Unlike traditional AR models that generate text sequentially, Dream 7B leverages discrete diffusion modeling, which refines entire sequences in parallel starting from a fully noised state. This architectural paradigm enables bidirectional contextual modeling, enhancing global coherence, and facilitates controllable generation through iterative refinement. Additionally, diffusion modeling introduces the potential for faster sampling and more efficient training objectives, making Dream 7B a compelling alternative to AR frameworks.

The model is trained using a mask diffusion approach on a diverse dataset of 580 billion tokens sourced from Dolma v1.7, OpenCoder, and DCLM-Baseline. Pretraining was conducted across 96 NVIDIA H800 GPUs for 256 hours, utilizing weight initialization from AR models like Qwen2.5 to accelerate learning.
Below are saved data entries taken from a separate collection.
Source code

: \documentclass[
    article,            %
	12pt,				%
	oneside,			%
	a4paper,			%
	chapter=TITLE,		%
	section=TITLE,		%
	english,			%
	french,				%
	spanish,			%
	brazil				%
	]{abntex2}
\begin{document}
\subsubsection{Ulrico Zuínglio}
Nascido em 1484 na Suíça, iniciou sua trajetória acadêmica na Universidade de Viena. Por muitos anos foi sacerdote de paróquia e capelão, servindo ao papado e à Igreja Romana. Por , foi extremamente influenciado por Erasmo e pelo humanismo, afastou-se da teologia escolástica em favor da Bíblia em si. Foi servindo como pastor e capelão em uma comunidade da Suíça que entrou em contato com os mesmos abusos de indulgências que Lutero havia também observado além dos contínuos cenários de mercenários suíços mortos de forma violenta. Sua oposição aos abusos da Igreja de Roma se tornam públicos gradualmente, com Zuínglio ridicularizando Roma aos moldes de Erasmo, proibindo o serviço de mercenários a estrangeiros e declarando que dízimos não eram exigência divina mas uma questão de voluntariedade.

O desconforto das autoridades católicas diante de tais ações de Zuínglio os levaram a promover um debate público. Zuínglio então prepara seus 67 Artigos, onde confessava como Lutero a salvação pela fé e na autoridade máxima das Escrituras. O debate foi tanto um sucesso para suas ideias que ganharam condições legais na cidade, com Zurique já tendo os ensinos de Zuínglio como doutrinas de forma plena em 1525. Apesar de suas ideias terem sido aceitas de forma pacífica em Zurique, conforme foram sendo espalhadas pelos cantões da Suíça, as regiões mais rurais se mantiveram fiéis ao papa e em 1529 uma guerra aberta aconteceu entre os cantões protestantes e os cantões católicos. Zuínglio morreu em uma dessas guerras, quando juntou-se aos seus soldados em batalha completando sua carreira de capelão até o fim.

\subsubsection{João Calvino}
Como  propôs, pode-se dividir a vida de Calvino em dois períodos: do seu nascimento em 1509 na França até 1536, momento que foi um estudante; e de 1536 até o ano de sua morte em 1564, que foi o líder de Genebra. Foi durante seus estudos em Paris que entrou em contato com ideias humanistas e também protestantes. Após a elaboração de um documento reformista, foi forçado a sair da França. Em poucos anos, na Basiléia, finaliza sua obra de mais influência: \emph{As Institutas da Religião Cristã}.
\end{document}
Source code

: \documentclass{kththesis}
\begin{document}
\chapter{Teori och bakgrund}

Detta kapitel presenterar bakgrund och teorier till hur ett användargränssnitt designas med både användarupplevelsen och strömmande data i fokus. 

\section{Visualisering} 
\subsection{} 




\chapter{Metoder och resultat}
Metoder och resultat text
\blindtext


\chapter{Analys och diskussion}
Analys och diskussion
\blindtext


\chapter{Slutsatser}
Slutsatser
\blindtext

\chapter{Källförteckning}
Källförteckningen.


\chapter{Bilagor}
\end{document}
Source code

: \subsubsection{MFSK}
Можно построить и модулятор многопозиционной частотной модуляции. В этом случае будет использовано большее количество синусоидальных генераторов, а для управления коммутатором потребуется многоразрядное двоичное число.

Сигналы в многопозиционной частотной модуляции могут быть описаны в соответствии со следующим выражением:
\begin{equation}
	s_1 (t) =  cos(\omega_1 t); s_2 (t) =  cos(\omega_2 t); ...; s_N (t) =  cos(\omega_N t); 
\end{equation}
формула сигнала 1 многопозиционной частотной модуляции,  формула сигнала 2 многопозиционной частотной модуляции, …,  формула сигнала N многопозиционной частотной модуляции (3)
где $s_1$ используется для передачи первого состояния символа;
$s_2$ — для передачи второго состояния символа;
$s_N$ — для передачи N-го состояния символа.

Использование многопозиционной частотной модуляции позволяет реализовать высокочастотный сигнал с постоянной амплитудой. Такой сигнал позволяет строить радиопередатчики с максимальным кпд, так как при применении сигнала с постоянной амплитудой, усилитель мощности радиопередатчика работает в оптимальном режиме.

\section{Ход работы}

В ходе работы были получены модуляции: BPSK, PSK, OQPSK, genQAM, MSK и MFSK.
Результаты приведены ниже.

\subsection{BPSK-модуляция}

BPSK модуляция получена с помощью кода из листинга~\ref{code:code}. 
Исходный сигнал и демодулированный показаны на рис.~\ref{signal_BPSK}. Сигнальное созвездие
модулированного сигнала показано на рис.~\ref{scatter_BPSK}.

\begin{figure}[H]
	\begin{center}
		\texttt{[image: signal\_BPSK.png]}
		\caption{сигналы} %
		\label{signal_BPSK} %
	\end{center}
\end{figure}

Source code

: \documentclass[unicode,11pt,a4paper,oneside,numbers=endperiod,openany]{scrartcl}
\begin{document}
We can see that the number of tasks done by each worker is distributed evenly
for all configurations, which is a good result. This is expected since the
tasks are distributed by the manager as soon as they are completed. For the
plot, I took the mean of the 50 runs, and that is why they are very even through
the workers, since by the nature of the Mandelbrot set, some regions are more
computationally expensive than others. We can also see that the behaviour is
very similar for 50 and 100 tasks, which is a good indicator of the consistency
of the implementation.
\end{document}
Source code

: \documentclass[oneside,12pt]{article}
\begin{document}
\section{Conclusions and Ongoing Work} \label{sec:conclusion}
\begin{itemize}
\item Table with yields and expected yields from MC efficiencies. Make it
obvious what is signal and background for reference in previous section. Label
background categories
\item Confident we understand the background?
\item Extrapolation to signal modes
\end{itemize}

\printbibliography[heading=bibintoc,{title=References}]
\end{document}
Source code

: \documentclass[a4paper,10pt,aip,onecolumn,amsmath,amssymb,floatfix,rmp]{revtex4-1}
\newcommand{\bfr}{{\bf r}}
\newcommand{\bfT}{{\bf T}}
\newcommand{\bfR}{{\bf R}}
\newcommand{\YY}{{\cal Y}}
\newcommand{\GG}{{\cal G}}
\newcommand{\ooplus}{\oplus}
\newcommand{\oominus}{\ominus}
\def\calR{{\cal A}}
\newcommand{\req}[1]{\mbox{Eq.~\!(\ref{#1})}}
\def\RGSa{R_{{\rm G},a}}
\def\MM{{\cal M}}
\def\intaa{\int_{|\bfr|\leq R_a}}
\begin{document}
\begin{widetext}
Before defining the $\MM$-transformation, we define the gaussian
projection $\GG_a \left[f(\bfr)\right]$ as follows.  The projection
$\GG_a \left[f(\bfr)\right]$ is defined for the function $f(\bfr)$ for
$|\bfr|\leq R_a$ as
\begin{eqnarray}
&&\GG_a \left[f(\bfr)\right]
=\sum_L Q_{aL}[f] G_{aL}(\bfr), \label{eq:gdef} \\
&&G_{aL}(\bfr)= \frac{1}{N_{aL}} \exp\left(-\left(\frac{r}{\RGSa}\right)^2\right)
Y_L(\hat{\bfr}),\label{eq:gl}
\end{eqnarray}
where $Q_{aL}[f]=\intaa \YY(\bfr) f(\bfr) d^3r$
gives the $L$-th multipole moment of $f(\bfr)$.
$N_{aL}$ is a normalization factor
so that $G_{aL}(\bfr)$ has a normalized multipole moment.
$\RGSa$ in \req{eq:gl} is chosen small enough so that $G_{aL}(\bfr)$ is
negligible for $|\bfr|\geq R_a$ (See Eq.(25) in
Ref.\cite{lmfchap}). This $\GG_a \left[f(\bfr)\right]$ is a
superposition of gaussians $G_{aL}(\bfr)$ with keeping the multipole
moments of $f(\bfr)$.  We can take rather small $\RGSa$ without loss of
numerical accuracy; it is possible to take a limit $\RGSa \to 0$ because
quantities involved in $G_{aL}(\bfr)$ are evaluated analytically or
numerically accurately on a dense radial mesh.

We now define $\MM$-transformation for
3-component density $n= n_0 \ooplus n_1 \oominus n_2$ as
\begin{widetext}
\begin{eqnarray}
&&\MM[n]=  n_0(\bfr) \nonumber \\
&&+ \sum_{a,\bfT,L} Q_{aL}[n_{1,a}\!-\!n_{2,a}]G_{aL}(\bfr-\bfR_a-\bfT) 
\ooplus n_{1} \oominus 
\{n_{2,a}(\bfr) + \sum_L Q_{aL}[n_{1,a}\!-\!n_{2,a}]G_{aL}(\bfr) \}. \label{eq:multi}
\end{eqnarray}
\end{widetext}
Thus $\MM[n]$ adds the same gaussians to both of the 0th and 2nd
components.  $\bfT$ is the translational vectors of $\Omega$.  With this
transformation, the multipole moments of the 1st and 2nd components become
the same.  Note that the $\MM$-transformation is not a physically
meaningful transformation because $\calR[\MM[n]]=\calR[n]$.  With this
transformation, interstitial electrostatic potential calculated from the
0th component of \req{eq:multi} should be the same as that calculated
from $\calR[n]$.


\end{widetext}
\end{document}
Dream 7B incorporates a novel context-adaptive token-level noise rescheduling mechanism, which dynamically adjusts the noise level for individual tokens based on their contextual importance, ensuring more effective learning and precise token generation.

Dream 7B demonstrates remarkable planning capabilities, outperforming similar-sized models in complex tasks like Countdown and Sudoku, even rivaling much larger models such as DeepSeek V3. Its diffusion architecture allows for flexible inference, enabling arbitrary order generation, infilling, and completion tasks. Users can dynamically adjust decoding parameters to balance quality and speed, offering a unique trade-off not available in traditional AR models.

To align the model with user instructions, Dream 7B underwent supervised fine-tuning using a dataset of 1.8 million pairs, achieving performance comparable to leading AR models. The diffusion framework also introduces opportunities for advanced post-training techniques, further enhancing its utility in diverse applications.

Dream 7B establishes a new benchmark for diffusion language models, combining efficiency, scalability, and flexibility. Its innovative architecture addresses key limitations of AR models, positioning it as a promising solution for applications requiring sustained reasoning, long-term planning, and contextual understanding.